In honor of baseball season, Louise’s Special was a grilled hot dog on sourdough with white cheddar and pepper jack cheeses, plus mac ’n’ cheese.
Another special, Amal’s Grilled Cheese, oozed cheddar, pepper jack and cream cheese, in league with tomato and crisp bacon.
We added the Herbal French, the best of the sampling – Brie and sliced pear on crunchy sourdough. One more: tri-tip with smoked cheddar and horseradish on a French roll. Prices range from $5 to $9.50; there’s flatbread pizza too.
“If I was running around downtown and had 15 minutes to eat, this is where I would go,” said a lunch pal.
That’s a good choice.
Warning! Or not ...
Recently, the well-regarded but excitable Center for Science in the Public Interest labeled Long John Silver’s new entree item “the nation’s deadliest restaurant meal.”
The chain’s Big Catch is a large fillet of haddock, hush puppies and a side.
The consumer-advocacy group sponsored lab tests that showed the Big Catch “has 33 grams of trans fat, 19 grams of saturated fat and nearly 3,700 milligrams of sodium.” The CSPI chose onion rings for its side, not the optional french fries, corn, green beans, rice or coleslaw.

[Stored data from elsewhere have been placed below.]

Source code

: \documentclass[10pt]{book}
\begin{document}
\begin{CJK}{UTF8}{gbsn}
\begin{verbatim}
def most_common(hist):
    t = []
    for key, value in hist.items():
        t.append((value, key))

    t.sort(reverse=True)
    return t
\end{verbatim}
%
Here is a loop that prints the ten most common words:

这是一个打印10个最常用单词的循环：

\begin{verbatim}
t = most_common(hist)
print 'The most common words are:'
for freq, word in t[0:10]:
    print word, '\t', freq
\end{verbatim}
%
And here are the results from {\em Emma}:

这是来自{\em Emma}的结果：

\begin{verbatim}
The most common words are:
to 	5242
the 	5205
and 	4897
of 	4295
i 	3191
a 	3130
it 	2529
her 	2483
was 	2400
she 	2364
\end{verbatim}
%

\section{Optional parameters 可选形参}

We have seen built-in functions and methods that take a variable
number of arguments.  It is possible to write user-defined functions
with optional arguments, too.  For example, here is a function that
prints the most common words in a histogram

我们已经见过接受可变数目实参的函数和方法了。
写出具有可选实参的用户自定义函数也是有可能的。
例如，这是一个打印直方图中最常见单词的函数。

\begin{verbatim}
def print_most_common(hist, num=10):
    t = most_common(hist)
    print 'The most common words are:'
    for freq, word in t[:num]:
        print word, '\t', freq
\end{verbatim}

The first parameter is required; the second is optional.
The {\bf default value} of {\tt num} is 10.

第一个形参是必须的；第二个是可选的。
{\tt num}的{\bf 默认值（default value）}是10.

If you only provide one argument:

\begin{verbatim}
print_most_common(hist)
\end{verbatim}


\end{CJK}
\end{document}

The version of the Big Catch the CSPI had tested sure didn’t originate in California. We know that because in January 2010 California became the first state to ban restaurants from preparing their offerings using “oil, margarine and shortening containing trans fat.” Trans fat has been linked to the increased risk of coronary artery disease.
Diners in California can at least erase concerns over the CSPI’s “33 grams of trans fat” finding.
As for the Big Catch: We thought the fish was way oversalted, but the steaming-hot fillet was moist and flaky, jacketed in a thin, crunchy coating. It’s $4.99 while supplies last; www.ljsilvers.com.